2. Position yourself under the bar lying face up. Lie on the floor underneath the bar.
3. Grab the bar with an overhand grip, slightly wider than shoulder width (palms facing AWAY from you).
4. Contract your abs and glutes, and keep your body a completely straight line. Your head, shoulders, hips legs, and feet should all be in a straight line (like you’re doing a plank).
5. Pull yourself up to the bar until your chest touches the bar.
6. Lower yourself back down in a slow and controlled movement.
How To Do Dumbbell Pullover
1. Lie down on a bench (not perpendicular) with you head towards one end, similar to a bench press set up.
2. With a light dumbbell help with both hands, extend the elbows so that the weight is above your chest.

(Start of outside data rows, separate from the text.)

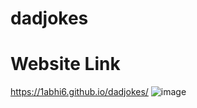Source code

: # dadjokes
# Website Link
https://1abhi6.github.io/dadjokes/
![image](https://user-images.githubusercontent.com/85806664/153031561-860bdb75-ce96-4bf4-8322-0f95dd65d8bd.png)
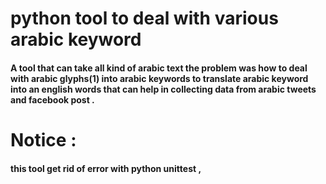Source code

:# python tool to deal with various arabic keyword

#### A tool that can take all kind of arabic text the problem was how to deal with arabic glyphs(1) into arabic keywords to translate arabic keyword into an english words that can help in collecting data from arabic tweets and facebook post .

# Notice :

#### this tool get rid of error with python unittest ,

3. Some lifters may lie perpendicular to the bench, often then allowing the hips to drop as the go into shoulder flexion. This is often a counterbalance rather than an effective way to stretch the lats. In this case just stay set up vertically on a bench.
4. With a light load (you should not need more than 20-30lbs to start) above you chest, let the hands and dumbbell move backwards as you feel the stretch in the chest and lats. It’s important to keep the elbows almost-locked out.
5. Reach back as far as you comfortably can, making sure to focus on feeling the stretch of the lats, chest, and triceps.
6. As you come upwards out of the bottom position, stay focused on using the chest and lats to do the movement. Many lifters will lose sight of the true purpose of this exercise and heave loads around, using the shoulders, biceps, and other muscle groups. In doing so, you render this chest and back isolation exercises useless while also adding serious shoulder strain.